Na articulação com os líderes das bancadas, Motta recorreu a diferentes estratégias. Para o PL, prometeu colocar a anistia em votação em troca de apoio à PEC. Agiu ao contrário com o PT, indicando a derrubada da anistia no plenário se a base votasse com o centrão para aprovar a proposta. Aos deputados de centro foi dito que havia um acordo celebrado com Alcolumbre para garantir o aval dos senadores à blindagem.
A pressão não se restringiu às promessas, e um clima de chantagem se instalou entre as bancadas. Os partidos do centrão fecharam questão para obrigar que todos os deputados do grupo votassem pela aprovação da PEC, ameaçando direta e indiretamente quem não manifestasse apoio.

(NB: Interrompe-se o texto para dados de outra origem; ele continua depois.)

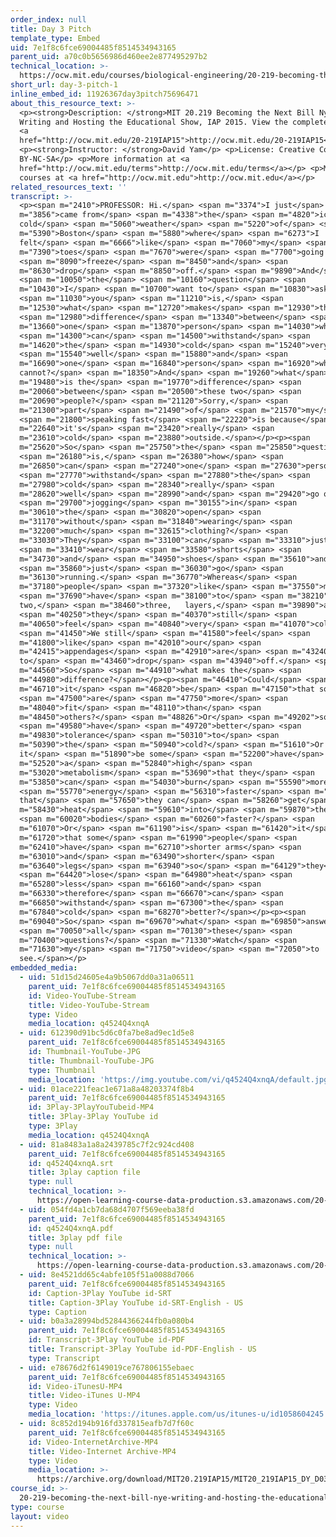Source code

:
 ```yaml
---
order_index: null
title: Day 3 Pitch
template_type: Embed
uid: 7e1f8c6fce69004485f8514534943165
parent_uid: a70c0b5656986d460ee2e877495297b2
technical_location: >-
  https://ocw.mit.edu/courses/biological-engineering/20-219-becoming-the-next-bill-nye-writing-and-hosting-the-educational-show-january-iap-2015/student-projects/david-yams-project/day-3-pitch-1
short_url: day-3-pitch-1
inline_embed_id: 11926367day3pitch75696471
about_this_resource_text: >-
  <p><strong>Description: </strong>MIT 20.219 Becoming the Next Bill Nye:
  Writing and Hosting the Educational Show, IAP 2015. View the complete course:
  <a
  href="http://ocw.mit.edu/20-219IAP15">http://ocw.mit.edu/20-219IAP15</a>.</p>
  <p><strong>Instructor: </strong>David Yam</p> <p>License: Creative Commons
  BY-NC-SA</p> <p>More information at <a
  href="http://ocw.mit.edu/terms">http://ocw.mit.edu/terms</a></p> <p>More
  courses at <a href="http://ocw.mit.edu">http://ocw.mit.edu</a></p>
related_resources_text: ''
transcript: >-
  <p><span m="2410">PROFESSOR: Hi.</span> <span m="3374">I just</span> <span
  m="3856">came from</span> <span m="4338">the</span> <span m="4820">icy
  cold</span> <span m="5060">weather</span> <span m="5220">of</span> <span
  m="5390">Boston</span> <span m="5880">where</span> <span m="6273">I
  felt</span> <span m="6666">like</span> <span m="7060">my</span> <span
  m="7390">toes</span> <span m="7670">were</span> <span m="7700">going to</span>
  <span m="8090">freeze</span> <span m="8450">and</span> <span
  m="8630">drop</span> <span m="8850">off.</span> <span m="9890">And</span>
  <span m="10050">the</span> <span m="10160">question</span> <span
  m="10430">I</span> <span m="10700">want to</span> <span m="10830">ask</span>
  <span m="11030">you</span> <span m="11210">is,</span> <span
  m="12530">what</span> <span m="12720">makes</span> <span m="12930">the</span>
  <span m="12980">difference</span> <span m="13340">between</span> <span
  m="13660">one</span> <span m="13870">person</span> <span m="14030">who</span>
  <span m="14300">can</span> <span m="14500">withstand</span> <span
  m="14620">the</span> <span m="14930">cold</span> <span m="15240">very</span>
  <span m="15540">well</span> <span m="15880">and</span> <span
  m="16690">one</span> <span m="16840">person</span> <span m="16920">who
  cannot?</span> <span m="18350">And</span> <span m="19260">what</span> <span
  m="19480">is the</span> <span m="19770">difference</span> <span
  m="20060">between</span> <span m="20500">these two</span> <span
  m="20690">people?</span> <span m="21120">Sorry,</span> <span
  m="21300">part</span> <span m="21490">of</span> <span m="21570">my</span>
  <span m="21800">speaking fast</span> <span m="22220">is because</span> <span
  m="22640">it's</span> <span m="23420">really</span> <span
  m="23610">cold</span> <span m="23880">outside.</span></p><p><span
  m="25620">So</span> <span m="25750">the</span> <span m="25850">question</span>
  <span m="26180">is,</span> <span m="26380">how</span> <span
  m="26850">can</span> <span m="27240">one</span> <span m="27630">person</span>
  <span m="27770">withstand</span> <span m="27880">the</span> <span
  m="27980">cold</span> <span m="28340">really</span> <span
  m="28620">well</span> <span m="28990">and</span> <span m="29420">go out</span>
  <span m="29700">jogging</span> <span m="30155">in</span> <span
  m="30610">the</span> <span m="30820">open</span> <span
  m="31170">without</span> <span m="31840">wearing</span> <span
  m="32200">much</span> <span m="32615">clothing?</span> <span
  m="33030">They</span> <span m="33100">can</span> <span m="33310">just</span>
  <span m="33410">wear</span> <span m="33580">shorts</span> <span
  m="34730">and</span> <span m="34950">shoes</span> <span m="35610">and</span>
  <span m="35860">just</span> <span m="36030">go</span> <span
  m="36130">running.</span> <span m="36770">Whereas</span> <span
  m="37180">people</span> <span m="37320">like</span> <span m="37550">me</span>
  <span m="37690">have</span> <span m="38100">to</span> <span m="38210">wear
  two,</span> <span m="38460">three,   layers,</span> <span m="39890">and</span>
  <span m="40250">they</span> <span m="40370">still</span> <span
  m="40650">feel</span> <span m="40840">very</span> <span m="41070">cold.</span>
  <span m="41450">We still</span> <span m="41580">feel</span> <span
  m="41800">like</span> <span m="42010">our</span> <span
  m="42415">appendages</span> <span m="42910">are</span> <span m="43240">going
  to</span> <span m="43460">drop</span> <span m="43940">off.</span> <span
  m="44560">So</span> <span m="44910">what makes the</span> <span
  m="44980">difference?</span></p><p><span m="46410">Could</span> <span
  m="46710">it</span> <span m="46820">be</span> <span m="47150">that some</span>
  <span m="47500">are</span> <span m="47750">more</span> <span
  m="48040">fit</span> <span m="48110">than</span> <span
  m="48450">others?</span> <span m="48826">Or</span> <span m="49202">some</span>
  <span m="49580">have</span> <span m="49720">better</span> <span
  m="49830">tolerance</span> <span m="50310">to</span> <span
  m="50390">the</span> <span m="50940">cold?</span> <span m="51610">Or could
  it</span> <span m="51890">be some</span> <span m="52200">have</span> <span
  m="52520">a</span> <span m="52840">high</span> <span
  m="53020">metabolism</span> <span m="53690">that they</span> <span
  m="53850">can</span> <span m="54030">burn</span> <span m="55590">more</span>
  <span m="55770">energy</span> <span m="56310">faster</span> <span m="57230">so
  that</span> <span m="57650">they can</span> <span m="58260">get</span> <span
  m="58430">heat</span> <span m="59610">into</span> <span m="59870">their</span>
  <span m="60020">bodies</span> <span m="60260">faster?</span> <span
  m="61070">Or</span> <span m="61190">is</span> <span m="61420">it</span> <span
  m="61720">that some</span> <span m="61990">people</span> <span
  m="62410">have</span> <span m="62710">shorter arms</span> <span
  m="63010">and</span> <span m="63490">shorter</span> <span
  m="63640">legs</span> <span m="63940">so</span> <span m="64129">they</span>
  <span m="64420">lose</span> <span m="64980">heat</span> <span
  m="65280">less</span> <span m="66160">and</span> <span
  m="66330">therefore</span> <span m="66670">can</span> <span
  m="66850">withstand</span> <span m="67300">the</span> <span
  m="67840">cold</span> <span m="68270">better?</span></p><p><span
  m="69040">So</span> <span m="69670">what</span> <span m="69850">answers</span>
  <span m="70050">all</span> <span m="70130">these</span> <span
  m="70400">questions?</span> <span m="71330">Watch</span> <span
  m="71630">my</span> <span m="71750">video</span> <span m="72050">to
  see.</span></p>
embedded_media:
  - uid: 51d15d24605e4a9b5067dd0a31a06511
    parent_uid: 7e1f8c6fce69004485f8514534943165
    id: Video-YouTube-Stream
    title: Video-YouTube-Stream
    type: Video
    media_location: q4524Q4xnqA
  - uid: 612390d91bc5d6c0fa7be8ad9ec1d5e8
    parent_uid: 7e1f8c6fce69004485f8514534943165
    id: Thumbnail-YouTube-JPG
    title: Thumbnail-YouTube-JPG
    type: Thumbnail
    media_location: 'https://img.youtube.com/vi/q4524Q4xnqA/default.jpg'
  - uid: 01ace221feac1e671a8a48203374f8b4
    parent_uid: 7e1f8c6fce69004485f8514534943165
    id: 3Play-3PlayYouTubeid-MP4
    title: 3Play-3Play YouTube id
    type: 3Play
    media_location: q4524Q4xnqA
  - uid: 81a8483a1a8a2439785c7f2c924cd408
    parent_uid: 7e1f8c6fce69004485f8514534943165
    id: q4524Q4xnqA.srt
    title: 3play caption file
    type: null
    technical_location: >-
      https://open-learning-course-data-production.s3.amazonaws.com/20-219-becoming-the-next-bill-nye-writing-and-hosting-the-educational-show-january-iap-2015/81a8483a1a8a2439785c7f2c924cd408_q4524Q4xnqA.srt
  - uid: 054fd4a1cb7da68d4707f569eeba38fd
    parent_uid: 7e1f8c6fce69004485f8514534943165
    id: q4524Q4xnqA.pdf
    title: 3play pdf file
    type: null
    technical_location: >-
      https://open-learning-course-data-production.s3.amazonaws.com/20-219-becoming-the-next-bill-nye-writing-and-hosting-the-educational-show-january-iap-2015/054fd4a1cb7da68d4707f569eeba38fd_q4524Q4xnqA.pdf
  - uid: 8e4521dd65c4abfe105f51a0088d7066
    parent_uid: 7e1f8c6fce69004485f8514534943165
    id: Caption-3Play YouTube id-SRT
    title: Caption-3Play YouTube id-SRT-English - US
    type: Caption
  - uid: b0a3a28994bd52844366244fb0a080b4
    parent_uid: 7e1f8c6fce69004485f8514534943165
    id: Transcript-3Play YouTube id-PDF
    title: Transcript-3Play YouTube id-PDF-English - US
    type: Transcript
  - uid: e78676d2f6149019ce767806155ebaec
    parent_uid: 7e1f8c6fce69004485f8514534943165
    id: Video-iTunesU-MP4
    title: Video-iTunes U-MP4
    type: Video
    media_location: 'https://itunes.apple.com/us/itunes-u/id1058604245'
  - uid: 8c852d194b916fd337815eafb7d7f60c
    parent_uid: 7e1f8c6fce69004485f8514534943165
    id: Video-InternetArchive-MP4
    title: Video-Internet Archive-MP4
    type: Video
    media_location: >-
      https://archive.org/download/MIT20.219IAP15/MIT20_219IAP15_DY_D03_Pitch_360p.mp4
course_id: >-
  20-219-becoming-the-next-bill-nye-writing-and-hosting-the-educational-show-january-iap-2015
type: course
layout: video
---
```

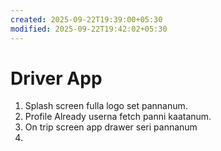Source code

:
 ```yaml
---
created: 2025-09-22T19:39:00+05:30
modified: 2025-09-22T19:42:02+05:30
---
```


# Driver App

1. Splash screen fulla logo set pannanum.
2. Profile Already userna fetch panni kaatanum.
3. On trip screen app drawer seri pannanum
4.
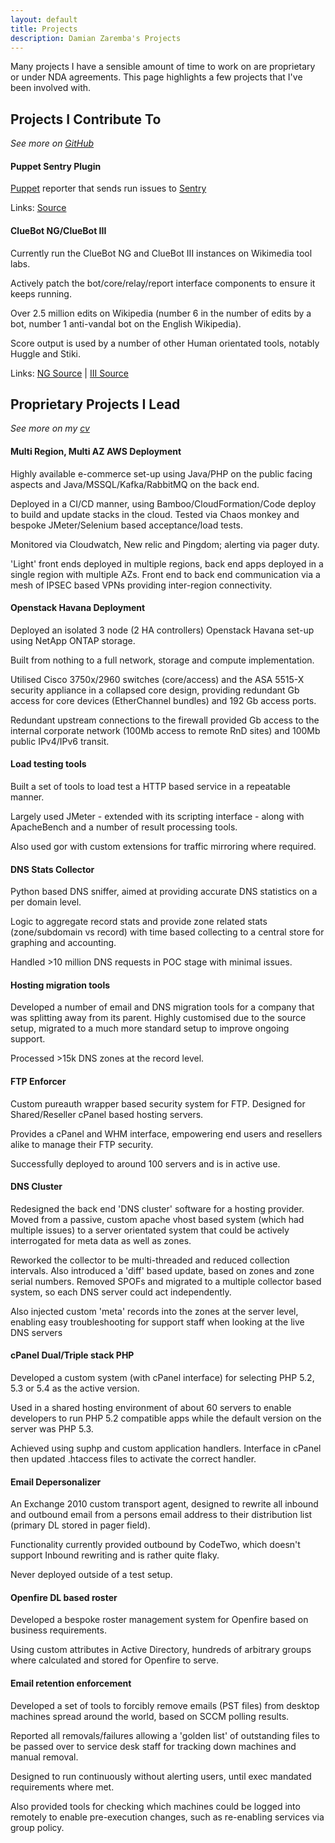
 ```yaml
---
layout: default
title: Projects
description: Damian Zaremba's Projects
---
```


Many projects I have a sensible amount of time to work on are proprietary or under NDA agreements.
This page highlights a few projects that I've been involved with.

Projects I Contribute To
------------------------

_See more on [GitHub](https://github.com/DamianZaremba?tab=repositories)_

#### Puppet Sentry Plugin
[Puppet](https://puppetlabs.com/) reporter that sends run issues to [Sentry](https://www.getsentry.com/)

Links:
[Source](https://github.com/DamianZaremba/sentry-puppet)

#### ClueBot NG/ClueBot III
Currently run the ClueBot NG and ClueBot III instances on Wikimedia tool labs.

Actively patch the bot/core/relay/report interface components to ensure it keeps running.

Over 2.5 million edits on Wikipedia (number 6 in the number of edits by a bot, number 1 anti-vandal bot on the English Wikipedia).

Score output is used by a number of other Human orientated tools, notably Huggle and Stiki.

Links:
[NG Source](https://github.com/damianzaremba/cluebotng) |
[III Source](https://github.com/damianzaremba/cluebot3)

Proprietary Projects I Lead
---------------------------

_See more on my [cv](/cv/)_

#### Multi Region, Multi AZ AWS Deployment
Highly available e-commerce set-up using Java/PHP on the public facing aspects and Java/MSSQL/Kafka/RabbitMQ on the back end.

Deployed in a CI/CD manner, using Bamboo/CloudFormation/Code deploy to build and update stacks in the cloud. Tested via
Chaos monkey and bespoke JMeter/Selenium based acceptance/load tests.

Monitored via Cloudwatch, New relic and Pingdom; alerting via pager duty.

'Light' front ends deployed in multiple regions, back end apps deployed in a single region with multiple AZs. Front end to
back end communication via a mesh of IPSEC based VPNs providing inter-region connectivity.

#### Openstack Havana Deployment
Deployed an isolated 3 node (2 HA controllers) Openstack Havana set-up using NetApp ONTAP storage.

Built from nothing to a full network, storage and compute implementation.

Utilised Cisco 3750x/2960 switches (core/access) and the ASA 5515-X security appliance in a collapsed core design, providing redundant Gb access for core devices (EtherChannel bundles) and 192 Gb access ports.

Redundant upstream connections to the firewall provided Gb access to the internal corporate network (100Mb access to remote RnD sites) and 100Mb public IPv4/IPv6 transit.

#### Load testing tools
Built a set of tools to load test a HTTP based service in a repeatable manner.

Largely used JMeter - extended with its scripting interface - along with ApacheBench and a number of result processing tools.

Also used gor with custom extensions for traffic mirroring where required.

#### DNS Stats Collector
Python based DNS sniffer, aimed at providing accurate DNS statistics on a per domain level.

Logic to aggregate record stats and provide zone related stats (zone/subdomain vs record) with time based collecting to a central store for graphing and accounting.

Handled >10 million DNS requests in POC stage with minimal issues.

#### Hosting migration tools
Developed a number of email and DNS migration tools for a company that was splitting away from its parent. Highly customised due to the source setup, migrated to a much more standard setup to improve ongoing support.

Processed >15k DNS zones at the record level.

#### FTP Enforcer
Custom pureauth wrapper based security system for FTP. Designed for Shared/Reseller cPanel based hosting servers.

Provides a cPanel and WHM interface, empowering end users and resellers alike to manage their FTP security.

Successfully deployed to around 100 servers and is in active use.

#### DNS Cluster
Redesigned the back end 'DNS cluster' software for a hosting provider. Moved from a passive, custom apache vhost based system (which had multiple issues) to a server orientated system that could be actively interrogated for meta data as well as zones.

Reworked the collector to be multi-threaded and reduced collection intervals. Also introduced a 'diff' based update, based on zones and zone serial numbers. Removed SPOFs and migrated to a multiple collector based system, so each DNS server could act independently.

Also injected custom 'meta' records into the zones at the server level, enabling easy troubleshooting for support staff when looking at the live DNS servers


#### cPanel Dual/Triple stack PHP
Developed a custom system (with cPanel interface) for selecting PHP 5.2, 5.3 or 5.4 as the active version.

Used in a shared hosting environment of about 60 servers to enable developers to run PHP 5.2 compatible apps while the default version on the server was PHP 5.3.

Achieved using suphp and custom application handlers. Interface in cPanel then updated .htaccess files to activate the correct handler.

#### Email Depersonalizer
An Exchange 2010 custom transport agent, designed to rewrite all inbound and outbound email from a persons email address to their distribution list (primary DL stored in pager field).

Functionality currently provided outbound by CodeTwo, which doesn't support Inbound rewriting and is rather quite flaky.

Never deployed outside of a test setup.

#### Openfire DL based roster
Developed a bespoke roster management system for Openfire based on business requirements.

Using custom attributes in Active Directory, hundreds of arbitrary groups where calculated and stored for Openfire to serve.

#### Email retention enforcement
Developed a set of tools to forcibly remove emails (PST files) from desktop machines spread around the world, based on SCCM polling results.

Reported all removals/failures allowing a 'golden list' of outstanding files to be passed over to service desk staff for tracking down machines and manual removal.

Designed to run continuously without alerting users, until exec mandated requirements where met.

Also provided tools for checking which machines could be logged into remotely to enable pre-execution changes, such as re-enabling services via group policy.
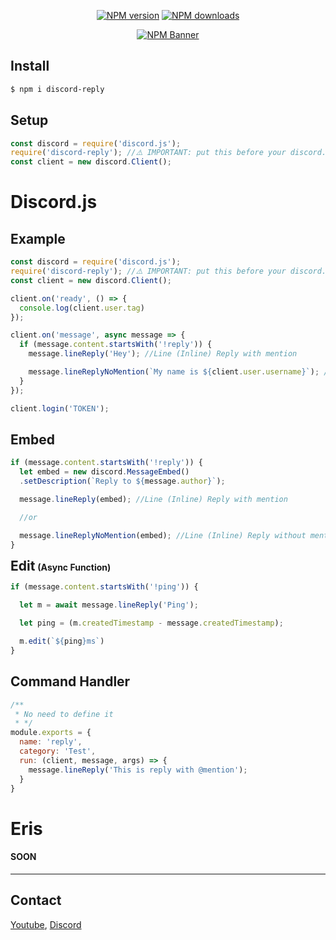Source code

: <div align="center">

  <p>
    <a href="https://www.npmjs.com/package/discord-reply"><img src="https://img.shields.io/npm/v/discord-reply?maxAge=3600" alt="NPM version" /></a>
    <a href="https://www.npmjs.com/package/discord-reply"><img src="https://img.shields.io/npm/dt/discord-reply?maxAge=3600" alt="NPM downloads" /></a>
  </p>

  <p>
    <a href="https://www.npmjs.com/package/discord-reply"><img src="https://nodei.co/npm/discord-reply.png?downloads=true&stars=true" alt="NPM Banner"></a>
  </p>
</div>

## Install
```sh
$ npm i discord-reply
```
## Setup
```js
const discord = require('discord.js');
require('discord-reply'); //⚠️ IMPORTANT: put this before your discord.Client()
const client = new discord.Client();
```

<h1>Discord.js</h2>

## Example
```js
const discord = require('discord.js');
require('discord-reply'); //⚠️ IMPORTANT: put this before your discord.Client()
const client = new discord.Client();

client.on('ready', () => {
  console.log(client.user.tag)
});

client.on('message', async message => {
  if (message.content.startsWith('!reply')) {
    message.lineReply('Hey'); //Line (Inline) Reply with mention

    message.lineReplyNoMention(`My name is ${client.user.username}`); //Line (Inline) Reply without mention
  }
});

client.login('TOKEN');
```

## Embed
```js
if (message.content.startsWith('!reply')) {
  let embed = new discord.MessageEmbed()
  .setDescription(`Reply to ${message.author}`);

  message.lineReply(embed); //Line (Inline) Reply with mention

  //or

  message.lineReplyNoMention(embed); //Line (Inline) Reply without mention
}
```

<h2 style="display:inline;">Edit</h2> <h4 style="display:inline;">(Async Function)</h4>

```js
if (message.content.startsWith('!ping')) {

  let m = await message.lineReply('Ping');

  let ping = (m.createdTimestamp - message.createdTimestamp);

  m.edit(`${ping}ms`)
}
```

## Command Handler
```js
/**
 * No need to define it
 * */
module.exports = {
  name: 'reply',
  category: 'Test',
  run: (client, message, args) => {
    message.lineReply('This is reply with @mention');
  }
}
```

<h1>Eris</h1>
<h4><b>SOON</b></h4>

<hr>

## Contact

[Youtube](https://www.youtube.com/channel/UCxxK71QFN4_PrBhCFmH2Jmw), [Discord](https://discord.gg/5JtyYqW)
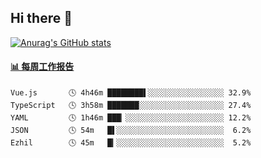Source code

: ## Hi there 👋

[![Anurag's GitHub stats](https://github-readme-stats-orilights.vercel.app/api?username=orilights)](https://github.com/anuraghazra/github-readme-stats)

<!--
**OriLight152/OriLight152** is a ✨ _special_ ✨ repository because its `README.md` (this file) appears on your GitHub profile.

Here are some ideas to get you started:

- 🔭 I’m currently working on ...
- 🌱 I’m currently learning ...
- 👯 I’m looking to collaborate on ...
- 🤔 I’m looking for help with ...
- 💬 Ask me about ...
- 📫 How to reach me: ...
- 😄 Pronouns: ...
- ⚡ Fun fact: ...
-->

<!-- waka-box start -->
#### <a href="https://gist.github.com/92c8d5b388768c10efcba86e82b7c4fb" target="_blank">📊 每周工作报告</a>
```text
Vue.js       🕓 4h46m ████████▌░░░░░░░░░░░░░░░░░ 32.9%
TypeScript   🕓 3h58m ███████░░░░░░░░░░░░░░░░░░░ 27.4%
YAML         🕓 1h46m ███▏░░░░░░░░░░░░░░░░░░░░░░ 12.2%
JSON         🕓 54m   █▌░░░░░░░░░░░░░░░░░░░░░░░░  6.2%
Ezhil        🕓 45m   █▎░░░░░░░░░░░░░░░░░░░░░░░░  5.2%
```
<!-- Powered by https://github.com/journey-ad/waka-box-go . -->
<!-- waka-box end -->
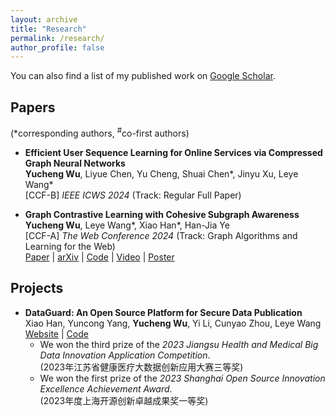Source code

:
 ```yaml
---
layout: archive
title: "Research"
permalink: /research/
author_profile: false
---
```


You can also find a list of my published work on <a href="https://scholar.google.com/citations?user=eaoo3lAAAAAJ" target="_blank">Google Scholar</a>.

## Papers

(\*corresponding authors, <sup>#</sup>co-first authors)

* **Efficient User Sequence Learning for Online Services via Compressed Graph Neural Networks** <br/>
  <b>Yucheng Wu</b>, Liyue Chen, Yu Cheng, Shuai Chen\*, Jinyu Xu, Leye Wang\* <br/>
  [CCF-B] *IEEE ICWS 2024* (Track: Regular Full Paper) <br/>
  
* **Graph Contrastive Learning with Cohesive Subgraph Awareness** <br/>
  <b>Yucheng Wu</b>, Leye Wang\*, Xiao Han\*, Han-Jia Ye <br/>
  [CCF-A] *The Web Conference 2024* (Track: Graph Algorithms and Learning for the Web) <br/>
  <a href="https://dl.acm.org/doi/10.1145/3589334.3645470" target="_blank">Paper</a> |
  <a href="https://arxiv.org/abs/2401.17580" target="_blank">arXiv</a> | 
  <a href="https://github.com/wuyucheng2002/CTAug" target="_blank">Code</a> |
  <a href="https://www.youtube.com/watch?v=XLaXTIMSG_0" target="_blank">Video</a> |
  <a href="https://wuyucheng2002.github.io/files/Yucheng_Wu_rfp0950.pdf" target="_blank">Poster</a>


## Projects

* **DataGuard: An Open Source Platform for Secure Data Publication** <br/>
  Xiao Han, Yuncong Yang, <b>Yucheng Wu</b>, Yi Li, Cunyao Zhou, Leye Wang <br/>
  <a href="http://101.132.17.93/" target="_blank">Website</a> | 
  <a href="https://github.com/wuyucheng2002/DataGuard" target="_blank">Code</a> <br/>
  * We won the third prize of the *2023 Jiangsu Health and Medical Big Data Innovation Application Competition*.<br/>
     (2023年江苏省健康医疗大数据创新应用大赛三等奖)<br/>
  * We won the first prize of the *2023 Shanghai Open Source Innovation Excellence Achievement Award*.<br/>
     (2023年度上海开源创新卓越成果奖一等奖)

Em xeque, estavam o pagamento de emendas e liberação de recursos do fundo partidário. Parlamentares contrários à PEC dizem que foi preciso colocar na balança: era melhor sofrer com as críticas do eleitorado ou com as retaliações do partido que poderiam impedir até a continuidade do mandato?
Ligações de Motta
O próprio Motta mergulhou na campanha pelos votos. Sentado à mesa da presidência enquanto a discussão acontecia, ele telefonava para deputados pedindo votos para a PEC. O PL ameaçou cortar os cargos comissionados de parlamentares que não votassem. A promessa era reforçada em grupo no WhatsApp: o partido entregaria seus votos em troca da aprovação da anistia. A pressão produziu os efeitos desejados. Só o PT roeu a corda, lançando os deputados da base às cobranças dos eleitores.
A PEC passou com 353 votos favoráveis, atropelando os 134 contrários. O Senado prometeu enterrar a PEC e Alcolumbre decretou o funeral no plenário cinco dias depois. Deputados avaliam que o golpe fatal do presidente do Congresso expôs a Câmara: os senadores saíram como defensores da Justiça, enquanto sobrou para os deputados o rótulo de "apoiadores da bandidagem".
"Ficou muito ruim. Os deputados se sentiram usados e sofreram com a perda de popularidade, enquanto os senadores saíram como heróis", avaliou um parlamentar de centro. "Nós nos sentimos traídos porque os partidos fecharam questão e nos obrigaram a votar na PEC, e a carga negativa ficou para a Câmara", completou.
Aliados de Motta atribuem o problema a Alcolumbre. "O Davi fez uma m*rda", tratou um parlamentar próximo ao presidente da Câmara. A situação não foi melhor no PL. "Foi uma posição infeliz da bancada. Mas, o acordo é a blindagem em troca da anistia. Ou o Hugo Motta não costurou um acordo com Alcolumbre, como disse que tinha costurado, ou o Davi não se envolveu tanto quanto deveria", analisou.
Racha exposto
A divisão entre as posições de Motta e Alcolumbre expôs um racha entre eles. Tratado como um dos fiéis da balança do presidente da Câmara, uma liderança importante avaliou que Motta não colocaria a PEC em votação sem o consentimento de Alcolumbre.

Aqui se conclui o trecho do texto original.